# TASK STATEMENT
Some lines below hold "master". Pick them out and copy them.

# TASK MATERIAL
———
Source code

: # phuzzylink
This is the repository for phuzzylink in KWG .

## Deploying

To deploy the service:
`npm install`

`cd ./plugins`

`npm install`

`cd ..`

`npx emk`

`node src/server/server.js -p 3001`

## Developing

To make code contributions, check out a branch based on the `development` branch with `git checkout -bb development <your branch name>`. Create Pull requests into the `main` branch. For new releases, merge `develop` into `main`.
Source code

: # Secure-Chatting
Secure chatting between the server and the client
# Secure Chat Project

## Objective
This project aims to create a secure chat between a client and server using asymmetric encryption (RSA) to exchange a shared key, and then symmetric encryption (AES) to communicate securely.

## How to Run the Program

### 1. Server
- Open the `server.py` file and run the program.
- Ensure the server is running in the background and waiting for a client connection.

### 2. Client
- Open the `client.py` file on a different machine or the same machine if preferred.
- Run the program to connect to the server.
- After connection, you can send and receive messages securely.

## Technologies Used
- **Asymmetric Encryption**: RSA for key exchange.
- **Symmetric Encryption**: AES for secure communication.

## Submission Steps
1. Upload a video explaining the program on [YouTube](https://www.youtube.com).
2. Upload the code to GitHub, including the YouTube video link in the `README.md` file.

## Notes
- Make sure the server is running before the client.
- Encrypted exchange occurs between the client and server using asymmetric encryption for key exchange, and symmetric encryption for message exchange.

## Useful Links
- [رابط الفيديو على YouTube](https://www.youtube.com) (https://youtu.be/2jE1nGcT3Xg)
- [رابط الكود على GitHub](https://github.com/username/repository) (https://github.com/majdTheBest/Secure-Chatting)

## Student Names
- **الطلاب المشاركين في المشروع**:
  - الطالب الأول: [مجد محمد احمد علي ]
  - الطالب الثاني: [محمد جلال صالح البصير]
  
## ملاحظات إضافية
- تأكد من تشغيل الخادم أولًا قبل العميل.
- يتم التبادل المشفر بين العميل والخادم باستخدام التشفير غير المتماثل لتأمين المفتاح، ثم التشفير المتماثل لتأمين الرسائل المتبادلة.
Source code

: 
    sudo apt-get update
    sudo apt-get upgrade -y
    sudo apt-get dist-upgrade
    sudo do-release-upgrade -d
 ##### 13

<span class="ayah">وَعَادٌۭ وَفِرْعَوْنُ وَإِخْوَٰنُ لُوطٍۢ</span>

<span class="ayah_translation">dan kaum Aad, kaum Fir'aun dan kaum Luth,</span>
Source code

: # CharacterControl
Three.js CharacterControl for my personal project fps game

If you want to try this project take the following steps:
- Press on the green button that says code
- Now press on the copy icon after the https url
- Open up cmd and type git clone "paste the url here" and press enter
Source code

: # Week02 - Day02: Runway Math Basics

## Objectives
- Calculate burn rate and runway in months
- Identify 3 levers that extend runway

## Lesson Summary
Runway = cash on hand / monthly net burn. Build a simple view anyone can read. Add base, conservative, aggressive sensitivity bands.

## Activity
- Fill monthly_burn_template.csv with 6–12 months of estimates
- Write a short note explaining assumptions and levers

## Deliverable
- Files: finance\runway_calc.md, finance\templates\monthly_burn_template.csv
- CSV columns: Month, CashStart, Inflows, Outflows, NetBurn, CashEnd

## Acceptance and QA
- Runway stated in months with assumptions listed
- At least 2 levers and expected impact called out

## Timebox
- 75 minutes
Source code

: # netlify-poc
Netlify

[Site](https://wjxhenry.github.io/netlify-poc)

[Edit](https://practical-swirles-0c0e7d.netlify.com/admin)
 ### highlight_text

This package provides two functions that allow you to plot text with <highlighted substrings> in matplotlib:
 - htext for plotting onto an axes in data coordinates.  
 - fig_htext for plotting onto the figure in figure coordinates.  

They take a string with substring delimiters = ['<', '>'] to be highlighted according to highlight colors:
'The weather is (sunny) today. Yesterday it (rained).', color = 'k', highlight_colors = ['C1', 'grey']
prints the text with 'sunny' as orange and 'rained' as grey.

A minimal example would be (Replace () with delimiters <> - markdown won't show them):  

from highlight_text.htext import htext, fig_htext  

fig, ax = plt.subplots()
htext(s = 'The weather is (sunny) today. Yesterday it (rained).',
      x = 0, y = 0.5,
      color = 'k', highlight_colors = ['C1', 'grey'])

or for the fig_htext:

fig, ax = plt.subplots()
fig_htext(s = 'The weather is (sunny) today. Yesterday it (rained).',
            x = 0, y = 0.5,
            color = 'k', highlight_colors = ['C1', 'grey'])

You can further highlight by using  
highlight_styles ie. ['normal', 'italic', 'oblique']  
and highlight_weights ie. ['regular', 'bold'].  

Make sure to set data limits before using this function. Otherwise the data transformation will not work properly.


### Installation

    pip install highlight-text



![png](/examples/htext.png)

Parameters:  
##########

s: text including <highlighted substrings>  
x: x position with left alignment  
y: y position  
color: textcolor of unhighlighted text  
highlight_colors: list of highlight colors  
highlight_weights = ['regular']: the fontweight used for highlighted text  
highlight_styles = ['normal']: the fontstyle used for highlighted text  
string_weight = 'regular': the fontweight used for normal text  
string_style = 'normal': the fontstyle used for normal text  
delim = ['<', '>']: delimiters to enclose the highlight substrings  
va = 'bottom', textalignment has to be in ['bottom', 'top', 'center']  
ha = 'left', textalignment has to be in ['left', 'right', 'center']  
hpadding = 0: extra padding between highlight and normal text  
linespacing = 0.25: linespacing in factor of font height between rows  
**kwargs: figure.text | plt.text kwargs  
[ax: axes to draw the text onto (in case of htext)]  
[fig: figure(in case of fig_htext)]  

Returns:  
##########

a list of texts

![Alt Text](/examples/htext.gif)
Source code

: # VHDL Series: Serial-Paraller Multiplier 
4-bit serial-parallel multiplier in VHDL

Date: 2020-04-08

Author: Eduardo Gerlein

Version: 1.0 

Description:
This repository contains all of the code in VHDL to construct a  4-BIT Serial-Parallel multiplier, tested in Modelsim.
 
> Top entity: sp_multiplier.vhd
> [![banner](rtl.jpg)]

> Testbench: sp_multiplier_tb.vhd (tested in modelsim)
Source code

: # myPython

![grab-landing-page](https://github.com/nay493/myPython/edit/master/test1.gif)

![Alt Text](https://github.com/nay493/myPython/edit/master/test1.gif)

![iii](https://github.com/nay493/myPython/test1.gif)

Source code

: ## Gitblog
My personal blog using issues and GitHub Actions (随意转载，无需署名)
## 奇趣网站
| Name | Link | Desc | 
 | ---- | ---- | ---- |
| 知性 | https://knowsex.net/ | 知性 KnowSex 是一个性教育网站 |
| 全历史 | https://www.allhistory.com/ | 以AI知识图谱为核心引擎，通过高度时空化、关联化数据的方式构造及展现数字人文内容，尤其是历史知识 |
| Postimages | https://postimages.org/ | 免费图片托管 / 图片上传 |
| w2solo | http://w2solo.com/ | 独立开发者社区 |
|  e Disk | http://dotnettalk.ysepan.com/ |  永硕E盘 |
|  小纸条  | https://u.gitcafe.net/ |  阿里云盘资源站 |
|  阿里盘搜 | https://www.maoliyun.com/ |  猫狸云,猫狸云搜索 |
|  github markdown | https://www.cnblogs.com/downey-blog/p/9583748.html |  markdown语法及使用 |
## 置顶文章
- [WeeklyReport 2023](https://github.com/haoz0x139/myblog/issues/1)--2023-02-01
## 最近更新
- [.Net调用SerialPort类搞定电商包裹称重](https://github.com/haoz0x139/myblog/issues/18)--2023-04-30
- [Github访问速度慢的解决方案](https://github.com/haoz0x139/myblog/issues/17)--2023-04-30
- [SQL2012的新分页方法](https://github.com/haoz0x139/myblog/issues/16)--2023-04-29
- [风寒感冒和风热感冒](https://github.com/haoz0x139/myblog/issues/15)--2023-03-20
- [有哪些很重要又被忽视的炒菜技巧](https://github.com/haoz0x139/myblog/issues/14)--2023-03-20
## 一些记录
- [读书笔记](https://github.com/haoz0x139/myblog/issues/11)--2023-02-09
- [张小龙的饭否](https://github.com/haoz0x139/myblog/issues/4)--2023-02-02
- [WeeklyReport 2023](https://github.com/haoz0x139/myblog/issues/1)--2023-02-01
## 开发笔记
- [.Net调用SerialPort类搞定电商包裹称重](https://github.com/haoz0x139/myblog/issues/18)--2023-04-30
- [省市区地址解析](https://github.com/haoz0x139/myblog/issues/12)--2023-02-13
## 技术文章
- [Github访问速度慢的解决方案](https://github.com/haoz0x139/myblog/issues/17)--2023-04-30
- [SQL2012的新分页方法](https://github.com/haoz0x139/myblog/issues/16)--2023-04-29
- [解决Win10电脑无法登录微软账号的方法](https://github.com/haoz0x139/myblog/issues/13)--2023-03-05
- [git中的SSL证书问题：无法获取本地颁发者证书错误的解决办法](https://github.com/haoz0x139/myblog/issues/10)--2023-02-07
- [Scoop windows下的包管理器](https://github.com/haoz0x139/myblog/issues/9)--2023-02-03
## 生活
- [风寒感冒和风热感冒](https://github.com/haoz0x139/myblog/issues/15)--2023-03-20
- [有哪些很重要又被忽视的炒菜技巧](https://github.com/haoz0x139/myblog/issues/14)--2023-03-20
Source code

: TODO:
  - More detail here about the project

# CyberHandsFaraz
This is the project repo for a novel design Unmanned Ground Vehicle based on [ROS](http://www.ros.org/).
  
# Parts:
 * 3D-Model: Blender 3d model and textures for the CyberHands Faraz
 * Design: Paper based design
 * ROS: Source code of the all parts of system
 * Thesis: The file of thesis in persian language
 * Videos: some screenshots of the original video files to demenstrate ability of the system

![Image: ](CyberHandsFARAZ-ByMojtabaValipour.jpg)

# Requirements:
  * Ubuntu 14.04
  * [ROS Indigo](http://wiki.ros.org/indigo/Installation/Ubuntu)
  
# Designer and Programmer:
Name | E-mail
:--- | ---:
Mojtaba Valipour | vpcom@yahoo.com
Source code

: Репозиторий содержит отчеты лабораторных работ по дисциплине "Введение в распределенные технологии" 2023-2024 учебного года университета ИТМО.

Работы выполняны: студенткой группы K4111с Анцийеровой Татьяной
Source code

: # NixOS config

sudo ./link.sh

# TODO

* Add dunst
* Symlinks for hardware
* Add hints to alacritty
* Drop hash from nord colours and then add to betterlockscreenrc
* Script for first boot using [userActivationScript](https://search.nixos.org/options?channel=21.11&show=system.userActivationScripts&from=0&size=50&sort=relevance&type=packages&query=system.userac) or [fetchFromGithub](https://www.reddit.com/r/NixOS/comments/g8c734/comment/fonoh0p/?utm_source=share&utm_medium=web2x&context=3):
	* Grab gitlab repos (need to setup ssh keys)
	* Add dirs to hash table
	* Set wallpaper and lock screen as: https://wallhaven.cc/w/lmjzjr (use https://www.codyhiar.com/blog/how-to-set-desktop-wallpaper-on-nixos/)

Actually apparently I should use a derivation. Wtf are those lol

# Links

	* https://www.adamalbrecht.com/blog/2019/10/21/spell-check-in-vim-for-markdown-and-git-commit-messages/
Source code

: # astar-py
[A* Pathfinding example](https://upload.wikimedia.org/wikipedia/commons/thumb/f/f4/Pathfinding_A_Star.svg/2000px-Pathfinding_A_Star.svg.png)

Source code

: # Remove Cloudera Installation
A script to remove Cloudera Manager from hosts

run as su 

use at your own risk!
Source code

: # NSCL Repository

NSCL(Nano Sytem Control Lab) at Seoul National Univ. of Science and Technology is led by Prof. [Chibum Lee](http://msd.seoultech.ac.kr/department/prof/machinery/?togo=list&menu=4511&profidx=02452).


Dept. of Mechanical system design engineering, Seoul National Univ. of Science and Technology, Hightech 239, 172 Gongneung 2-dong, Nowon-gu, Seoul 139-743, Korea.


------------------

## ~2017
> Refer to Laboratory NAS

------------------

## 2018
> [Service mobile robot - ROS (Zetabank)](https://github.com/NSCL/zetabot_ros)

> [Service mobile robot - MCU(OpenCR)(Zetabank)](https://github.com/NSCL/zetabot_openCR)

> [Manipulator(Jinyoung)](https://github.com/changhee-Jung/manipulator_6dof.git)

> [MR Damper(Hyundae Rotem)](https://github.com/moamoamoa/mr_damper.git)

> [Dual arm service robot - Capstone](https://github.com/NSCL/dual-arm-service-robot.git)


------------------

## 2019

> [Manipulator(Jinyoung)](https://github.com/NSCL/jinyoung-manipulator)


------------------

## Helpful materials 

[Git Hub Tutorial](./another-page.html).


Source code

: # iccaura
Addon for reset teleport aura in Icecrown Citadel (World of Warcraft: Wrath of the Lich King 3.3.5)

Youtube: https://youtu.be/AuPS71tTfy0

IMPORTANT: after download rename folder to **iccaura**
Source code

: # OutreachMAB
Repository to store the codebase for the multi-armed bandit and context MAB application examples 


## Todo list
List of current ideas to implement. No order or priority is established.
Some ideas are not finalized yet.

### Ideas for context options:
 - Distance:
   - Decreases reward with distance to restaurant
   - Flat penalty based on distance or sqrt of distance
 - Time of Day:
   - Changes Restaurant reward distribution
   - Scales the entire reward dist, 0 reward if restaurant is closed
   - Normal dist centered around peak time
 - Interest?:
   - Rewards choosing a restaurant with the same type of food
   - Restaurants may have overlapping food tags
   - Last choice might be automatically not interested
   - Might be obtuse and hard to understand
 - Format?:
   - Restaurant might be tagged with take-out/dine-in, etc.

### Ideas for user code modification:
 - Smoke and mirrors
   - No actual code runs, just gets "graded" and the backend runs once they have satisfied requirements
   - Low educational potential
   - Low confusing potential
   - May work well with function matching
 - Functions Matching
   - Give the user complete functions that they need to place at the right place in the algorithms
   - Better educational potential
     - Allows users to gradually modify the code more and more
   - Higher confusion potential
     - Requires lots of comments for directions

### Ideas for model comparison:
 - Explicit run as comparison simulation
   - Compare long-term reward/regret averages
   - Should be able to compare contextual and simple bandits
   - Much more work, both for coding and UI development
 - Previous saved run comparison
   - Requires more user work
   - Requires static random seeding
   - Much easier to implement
———
# WRITTEN RESPONSE
![grab-landing-page](https://github.com/nay493/myPython/edit/master/test1.gif)
![Alt Text](https://github.com/nay493/myPython/edit/master/test1.gif)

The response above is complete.